* **Records shown**:

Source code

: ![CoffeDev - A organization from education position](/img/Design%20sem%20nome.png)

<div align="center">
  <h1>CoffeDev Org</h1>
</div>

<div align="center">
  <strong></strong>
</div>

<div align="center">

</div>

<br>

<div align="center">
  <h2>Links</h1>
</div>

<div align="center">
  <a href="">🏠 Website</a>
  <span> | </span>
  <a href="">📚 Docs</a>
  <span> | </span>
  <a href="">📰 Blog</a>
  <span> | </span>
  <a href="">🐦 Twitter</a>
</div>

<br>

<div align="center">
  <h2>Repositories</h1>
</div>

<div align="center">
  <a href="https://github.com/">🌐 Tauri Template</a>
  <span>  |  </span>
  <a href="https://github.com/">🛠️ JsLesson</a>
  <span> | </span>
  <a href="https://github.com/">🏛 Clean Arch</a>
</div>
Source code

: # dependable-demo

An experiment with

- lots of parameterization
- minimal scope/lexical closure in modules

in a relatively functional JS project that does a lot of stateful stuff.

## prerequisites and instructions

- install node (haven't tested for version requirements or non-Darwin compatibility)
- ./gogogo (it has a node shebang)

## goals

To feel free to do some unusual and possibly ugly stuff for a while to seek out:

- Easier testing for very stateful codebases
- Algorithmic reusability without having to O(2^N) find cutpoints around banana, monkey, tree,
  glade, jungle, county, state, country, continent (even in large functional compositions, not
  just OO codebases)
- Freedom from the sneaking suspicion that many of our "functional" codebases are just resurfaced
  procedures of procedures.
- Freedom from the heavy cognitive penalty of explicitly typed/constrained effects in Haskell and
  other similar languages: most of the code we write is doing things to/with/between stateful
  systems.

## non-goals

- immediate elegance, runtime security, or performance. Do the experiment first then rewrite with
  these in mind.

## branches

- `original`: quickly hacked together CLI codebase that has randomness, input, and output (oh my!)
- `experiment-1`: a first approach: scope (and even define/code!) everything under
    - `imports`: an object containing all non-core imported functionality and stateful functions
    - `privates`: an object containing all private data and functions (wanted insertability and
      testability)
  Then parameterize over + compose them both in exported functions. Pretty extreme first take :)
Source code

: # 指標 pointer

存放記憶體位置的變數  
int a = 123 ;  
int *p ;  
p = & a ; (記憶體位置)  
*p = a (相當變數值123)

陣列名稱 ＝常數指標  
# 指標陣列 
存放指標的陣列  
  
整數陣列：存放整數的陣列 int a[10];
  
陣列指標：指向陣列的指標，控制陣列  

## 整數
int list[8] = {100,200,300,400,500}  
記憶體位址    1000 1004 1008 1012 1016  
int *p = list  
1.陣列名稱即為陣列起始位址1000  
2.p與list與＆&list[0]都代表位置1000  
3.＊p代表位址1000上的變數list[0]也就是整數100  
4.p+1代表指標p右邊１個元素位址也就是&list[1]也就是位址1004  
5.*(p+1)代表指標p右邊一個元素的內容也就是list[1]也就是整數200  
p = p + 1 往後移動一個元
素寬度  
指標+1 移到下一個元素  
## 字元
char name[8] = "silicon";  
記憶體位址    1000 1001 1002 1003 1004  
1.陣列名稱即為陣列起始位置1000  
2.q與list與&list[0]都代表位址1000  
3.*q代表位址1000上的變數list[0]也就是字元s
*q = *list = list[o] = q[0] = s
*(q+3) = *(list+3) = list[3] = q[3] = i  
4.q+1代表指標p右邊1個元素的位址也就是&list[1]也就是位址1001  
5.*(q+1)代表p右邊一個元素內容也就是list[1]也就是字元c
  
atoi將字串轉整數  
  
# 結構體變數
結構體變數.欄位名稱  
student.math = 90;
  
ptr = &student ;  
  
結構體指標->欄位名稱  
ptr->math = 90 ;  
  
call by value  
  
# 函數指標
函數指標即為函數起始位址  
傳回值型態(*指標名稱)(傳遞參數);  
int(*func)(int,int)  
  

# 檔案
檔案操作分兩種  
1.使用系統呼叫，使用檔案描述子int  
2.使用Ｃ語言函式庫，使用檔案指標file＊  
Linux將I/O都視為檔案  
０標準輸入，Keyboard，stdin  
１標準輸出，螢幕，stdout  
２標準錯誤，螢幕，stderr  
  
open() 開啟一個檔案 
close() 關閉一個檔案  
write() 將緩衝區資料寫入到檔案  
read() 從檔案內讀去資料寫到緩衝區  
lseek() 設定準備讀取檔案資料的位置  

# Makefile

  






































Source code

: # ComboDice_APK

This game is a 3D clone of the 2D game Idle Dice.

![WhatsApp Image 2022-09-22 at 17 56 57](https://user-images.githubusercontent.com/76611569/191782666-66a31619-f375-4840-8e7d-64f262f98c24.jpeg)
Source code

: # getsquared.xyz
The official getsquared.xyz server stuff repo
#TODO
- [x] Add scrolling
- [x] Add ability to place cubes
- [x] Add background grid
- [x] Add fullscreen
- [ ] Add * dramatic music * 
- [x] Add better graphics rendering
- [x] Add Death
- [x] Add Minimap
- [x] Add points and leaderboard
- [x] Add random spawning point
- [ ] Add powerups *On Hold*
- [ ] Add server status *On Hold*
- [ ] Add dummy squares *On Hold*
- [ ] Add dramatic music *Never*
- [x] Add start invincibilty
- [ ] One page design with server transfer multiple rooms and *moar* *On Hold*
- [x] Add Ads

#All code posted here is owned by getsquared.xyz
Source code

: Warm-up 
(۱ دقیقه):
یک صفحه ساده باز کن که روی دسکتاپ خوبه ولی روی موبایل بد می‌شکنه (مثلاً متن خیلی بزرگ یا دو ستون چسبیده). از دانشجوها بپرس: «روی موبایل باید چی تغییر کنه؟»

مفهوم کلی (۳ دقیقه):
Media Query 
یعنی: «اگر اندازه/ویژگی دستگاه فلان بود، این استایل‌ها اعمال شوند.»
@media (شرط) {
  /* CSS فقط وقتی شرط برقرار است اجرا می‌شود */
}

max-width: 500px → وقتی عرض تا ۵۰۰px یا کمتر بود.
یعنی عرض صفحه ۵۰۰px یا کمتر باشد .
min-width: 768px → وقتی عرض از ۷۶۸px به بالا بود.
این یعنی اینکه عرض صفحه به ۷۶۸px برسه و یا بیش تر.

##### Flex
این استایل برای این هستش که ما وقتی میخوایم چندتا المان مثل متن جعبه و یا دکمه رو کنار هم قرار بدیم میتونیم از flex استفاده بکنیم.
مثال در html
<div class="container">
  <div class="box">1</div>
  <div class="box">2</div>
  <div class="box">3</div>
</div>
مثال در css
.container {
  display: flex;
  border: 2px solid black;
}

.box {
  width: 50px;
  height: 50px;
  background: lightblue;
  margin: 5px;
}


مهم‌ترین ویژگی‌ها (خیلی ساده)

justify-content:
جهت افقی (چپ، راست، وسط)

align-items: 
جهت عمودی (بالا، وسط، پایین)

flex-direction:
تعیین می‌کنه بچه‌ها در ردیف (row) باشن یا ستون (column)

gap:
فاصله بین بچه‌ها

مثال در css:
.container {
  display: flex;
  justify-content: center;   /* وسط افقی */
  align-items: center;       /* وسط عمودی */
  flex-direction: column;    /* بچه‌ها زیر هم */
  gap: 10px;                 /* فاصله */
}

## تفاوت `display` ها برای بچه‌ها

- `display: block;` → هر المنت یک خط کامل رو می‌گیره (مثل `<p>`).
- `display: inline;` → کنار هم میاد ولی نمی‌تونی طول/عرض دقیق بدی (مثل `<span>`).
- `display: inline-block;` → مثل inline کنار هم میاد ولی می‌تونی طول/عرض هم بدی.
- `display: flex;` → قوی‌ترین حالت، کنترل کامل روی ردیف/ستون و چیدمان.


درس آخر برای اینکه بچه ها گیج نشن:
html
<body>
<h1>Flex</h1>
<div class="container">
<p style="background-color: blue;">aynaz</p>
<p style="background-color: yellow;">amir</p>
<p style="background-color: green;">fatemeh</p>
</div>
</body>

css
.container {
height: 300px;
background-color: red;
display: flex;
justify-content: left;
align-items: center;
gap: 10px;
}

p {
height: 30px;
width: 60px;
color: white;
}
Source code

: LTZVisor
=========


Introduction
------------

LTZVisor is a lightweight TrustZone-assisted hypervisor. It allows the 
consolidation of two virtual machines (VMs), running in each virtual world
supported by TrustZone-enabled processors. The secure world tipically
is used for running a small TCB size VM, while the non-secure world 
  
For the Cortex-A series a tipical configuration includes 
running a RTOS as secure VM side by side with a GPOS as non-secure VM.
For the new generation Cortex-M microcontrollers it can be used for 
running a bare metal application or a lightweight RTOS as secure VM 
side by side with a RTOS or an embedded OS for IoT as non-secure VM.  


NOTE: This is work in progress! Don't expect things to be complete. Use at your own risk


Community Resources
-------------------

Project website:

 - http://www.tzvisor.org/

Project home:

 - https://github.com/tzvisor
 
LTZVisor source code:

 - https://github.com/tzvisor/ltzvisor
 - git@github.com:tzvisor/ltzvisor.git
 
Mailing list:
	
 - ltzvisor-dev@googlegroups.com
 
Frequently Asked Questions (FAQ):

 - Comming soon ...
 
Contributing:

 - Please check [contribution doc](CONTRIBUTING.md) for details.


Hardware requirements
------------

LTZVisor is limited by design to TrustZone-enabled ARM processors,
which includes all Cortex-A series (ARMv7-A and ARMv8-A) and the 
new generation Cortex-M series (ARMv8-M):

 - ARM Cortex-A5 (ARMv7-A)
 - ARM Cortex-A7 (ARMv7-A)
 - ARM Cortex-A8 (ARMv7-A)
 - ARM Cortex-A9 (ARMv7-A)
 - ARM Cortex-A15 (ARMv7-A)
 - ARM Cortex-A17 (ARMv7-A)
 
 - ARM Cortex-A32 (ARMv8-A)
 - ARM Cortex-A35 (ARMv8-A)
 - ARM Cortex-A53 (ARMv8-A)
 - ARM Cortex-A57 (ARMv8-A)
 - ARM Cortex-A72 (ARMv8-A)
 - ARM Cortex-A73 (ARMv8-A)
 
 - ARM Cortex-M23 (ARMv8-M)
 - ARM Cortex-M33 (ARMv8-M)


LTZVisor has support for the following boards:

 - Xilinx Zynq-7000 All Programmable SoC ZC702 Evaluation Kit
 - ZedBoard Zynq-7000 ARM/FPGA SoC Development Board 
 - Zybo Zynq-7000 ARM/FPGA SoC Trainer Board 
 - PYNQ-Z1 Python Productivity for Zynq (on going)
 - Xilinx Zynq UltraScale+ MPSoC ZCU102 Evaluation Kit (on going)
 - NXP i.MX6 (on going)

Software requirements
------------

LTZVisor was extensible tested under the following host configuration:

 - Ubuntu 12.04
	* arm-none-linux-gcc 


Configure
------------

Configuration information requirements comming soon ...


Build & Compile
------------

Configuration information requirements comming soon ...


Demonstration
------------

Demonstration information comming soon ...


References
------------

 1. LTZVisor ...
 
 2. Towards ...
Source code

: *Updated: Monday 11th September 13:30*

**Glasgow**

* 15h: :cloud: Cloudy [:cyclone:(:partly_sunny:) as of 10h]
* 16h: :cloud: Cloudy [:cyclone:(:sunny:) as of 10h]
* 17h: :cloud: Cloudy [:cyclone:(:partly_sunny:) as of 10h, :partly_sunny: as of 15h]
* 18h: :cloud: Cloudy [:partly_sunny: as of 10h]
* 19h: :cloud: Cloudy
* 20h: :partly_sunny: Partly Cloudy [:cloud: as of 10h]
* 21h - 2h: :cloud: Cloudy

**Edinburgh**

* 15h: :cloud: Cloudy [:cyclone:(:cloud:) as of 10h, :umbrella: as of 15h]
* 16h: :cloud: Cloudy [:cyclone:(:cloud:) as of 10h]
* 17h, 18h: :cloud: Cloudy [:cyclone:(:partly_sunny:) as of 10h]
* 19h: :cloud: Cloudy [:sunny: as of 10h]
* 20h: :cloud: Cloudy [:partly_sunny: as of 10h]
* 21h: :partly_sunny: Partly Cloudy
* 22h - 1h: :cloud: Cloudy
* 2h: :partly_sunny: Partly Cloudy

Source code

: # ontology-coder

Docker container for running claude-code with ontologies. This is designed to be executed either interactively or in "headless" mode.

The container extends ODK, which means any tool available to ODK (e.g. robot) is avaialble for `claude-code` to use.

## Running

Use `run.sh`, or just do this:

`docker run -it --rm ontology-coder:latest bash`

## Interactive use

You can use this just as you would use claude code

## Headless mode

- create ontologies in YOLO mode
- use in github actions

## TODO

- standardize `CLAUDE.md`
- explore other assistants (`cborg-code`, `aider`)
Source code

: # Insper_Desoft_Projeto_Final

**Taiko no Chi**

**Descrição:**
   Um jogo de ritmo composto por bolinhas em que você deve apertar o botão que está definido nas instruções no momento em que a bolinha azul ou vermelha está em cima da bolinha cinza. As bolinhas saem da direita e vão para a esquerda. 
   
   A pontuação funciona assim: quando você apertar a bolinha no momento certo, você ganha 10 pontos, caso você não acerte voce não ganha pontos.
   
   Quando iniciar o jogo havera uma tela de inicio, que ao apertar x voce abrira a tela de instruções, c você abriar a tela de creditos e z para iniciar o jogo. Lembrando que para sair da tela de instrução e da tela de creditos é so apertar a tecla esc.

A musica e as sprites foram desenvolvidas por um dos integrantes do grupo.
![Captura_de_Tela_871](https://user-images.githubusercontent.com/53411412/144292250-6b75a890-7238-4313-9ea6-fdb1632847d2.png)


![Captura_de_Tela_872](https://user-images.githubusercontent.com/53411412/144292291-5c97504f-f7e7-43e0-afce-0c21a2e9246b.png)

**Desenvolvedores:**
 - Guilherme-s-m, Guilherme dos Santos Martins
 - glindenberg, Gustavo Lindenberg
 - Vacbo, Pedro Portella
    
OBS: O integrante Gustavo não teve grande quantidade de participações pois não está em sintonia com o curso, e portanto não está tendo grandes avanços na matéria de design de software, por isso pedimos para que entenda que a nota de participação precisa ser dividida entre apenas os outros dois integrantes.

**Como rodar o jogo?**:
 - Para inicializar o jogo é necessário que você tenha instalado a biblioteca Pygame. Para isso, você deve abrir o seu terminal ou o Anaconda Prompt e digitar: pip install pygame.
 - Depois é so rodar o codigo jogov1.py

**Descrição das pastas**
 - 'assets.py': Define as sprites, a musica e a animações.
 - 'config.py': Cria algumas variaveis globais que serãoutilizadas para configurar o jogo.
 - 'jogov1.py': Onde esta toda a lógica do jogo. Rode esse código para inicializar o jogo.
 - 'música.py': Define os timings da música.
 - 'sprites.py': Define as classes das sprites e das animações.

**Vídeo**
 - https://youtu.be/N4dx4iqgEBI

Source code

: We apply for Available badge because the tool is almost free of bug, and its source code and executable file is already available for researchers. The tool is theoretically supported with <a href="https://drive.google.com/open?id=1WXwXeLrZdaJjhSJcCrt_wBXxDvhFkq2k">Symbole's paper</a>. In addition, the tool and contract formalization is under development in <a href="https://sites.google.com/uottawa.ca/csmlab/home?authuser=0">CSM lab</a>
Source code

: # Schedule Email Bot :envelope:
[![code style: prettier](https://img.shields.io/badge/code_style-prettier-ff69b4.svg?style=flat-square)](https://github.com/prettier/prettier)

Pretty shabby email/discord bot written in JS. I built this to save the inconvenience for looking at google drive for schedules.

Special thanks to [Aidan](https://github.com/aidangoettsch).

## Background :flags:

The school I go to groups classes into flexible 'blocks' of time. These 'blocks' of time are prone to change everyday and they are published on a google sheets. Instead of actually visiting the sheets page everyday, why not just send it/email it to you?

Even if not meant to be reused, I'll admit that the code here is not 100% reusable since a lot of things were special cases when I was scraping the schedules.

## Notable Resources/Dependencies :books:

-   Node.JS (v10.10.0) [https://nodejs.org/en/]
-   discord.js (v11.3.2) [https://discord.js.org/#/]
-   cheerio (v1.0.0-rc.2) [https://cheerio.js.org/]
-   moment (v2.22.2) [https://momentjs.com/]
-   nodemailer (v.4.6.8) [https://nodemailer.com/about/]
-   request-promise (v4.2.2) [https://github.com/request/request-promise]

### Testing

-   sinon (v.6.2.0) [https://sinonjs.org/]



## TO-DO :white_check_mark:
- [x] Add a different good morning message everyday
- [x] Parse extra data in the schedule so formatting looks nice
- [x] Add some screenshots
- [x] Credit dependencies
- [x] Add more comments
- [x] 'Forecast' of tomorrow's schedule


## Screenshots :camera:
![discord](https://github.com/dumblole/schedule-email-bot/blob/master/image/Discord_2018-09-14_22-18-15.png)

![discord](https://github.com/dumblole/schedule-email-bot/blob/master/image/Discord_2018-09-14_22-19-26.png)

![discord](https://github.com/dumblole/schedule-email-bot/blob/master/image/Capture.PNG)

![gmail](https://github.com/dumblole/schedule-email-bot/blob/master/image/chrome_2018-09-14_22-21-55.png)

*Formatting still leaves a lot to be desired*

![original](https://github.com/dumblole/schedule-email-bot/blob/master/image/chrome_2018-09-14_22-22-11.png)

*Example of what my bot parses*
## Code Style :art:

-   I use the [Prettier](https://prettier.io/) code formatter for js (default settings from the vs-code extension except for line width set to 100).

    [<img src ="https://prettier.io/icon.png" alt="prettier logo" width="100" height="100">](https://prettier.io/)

* **Assignment**: From the records above, extract exactly and only the lines that begin at the line with "1.陣列名稱即為陣列起始位置1000" and stop after the line with "- [ ] Add server status *On Hold*".

* **Answer to the problem**:
1.陣列名稱即為陣列起始位置1000  
2.q與list與&list[0]都代表位址1000  
3.*q代表位址1000上的變數list[0]也就是字元s
*q = *list = list[o] = q[0] = s
*(q+3) = *(list+3) = list[3] = q[3] = i  
4.q+1代表指標p右邊1個元素的位址也就是&list[1]也就是位址1001  
5.*(q+1)代表p右邊一個元素內容也就是list[1]也就是字元c
  
atoi將字串轉整數  
  
# 結構體變數
結構體變數.欄位名稱  
student.math = 90;
  
ptr = &student ;  
  
結構體指標->欄位名稱  
ptr->math = 90 ;  
  
call by value  
  
# 函數指標
函數指標即為函數起始位址  
傳回值型態(*指標名稱)(傳遞參數);  
int(*func)(int,int)  
  

# 檔案
檔案操作分兩種  
1.使用系統呼叫，使用檔案描述子int  
2.使用Ｃ語言函式庫，使用檔案指標file＊  
Linux將I/O都視為檔案  
０標準輸入，Keyboard，stdin  
１標準輸出，螢幕，stdout  
２標準錯誤，螢幕，stderr  
  
open() 開啟一個檔案 
close() 關閉一個檔案  
write() 將緩衝區資料寫入到檔案  
read() 從檔案內讀去資料寫到緩衝區  
lseek() 設定準備讀取檔案資料的位置  

# Makefile

  






































Source code

: # ComboDice_APK

This game is a 3D clone of the 2D game Idle Dice.

![WhatsApp Image 2022-09-22 at 17 56 57](https://user-images.githubusercontent.com/76611569/191782666-66a31619-f375-4840-8e7d-64f262f98c24.jpeg)
Source code

: # getsquared.xyz
The official getsquared.xyz server stuff repo
#TODO
- [x] Add scrolling
- [x] Add ability to place cubes
- [x] Add background grid
- [x] Add fullscreen
- [ ] Add * dramatic music * 
- [x] Add better graphics rendering
- [x] Add Death
- [x] Add Minimap
- [x] Add points and leaderboard
- [x] Add random spawning point
- [ ] Add powerups *On Hold*
- [ ] Add server status *On Hold*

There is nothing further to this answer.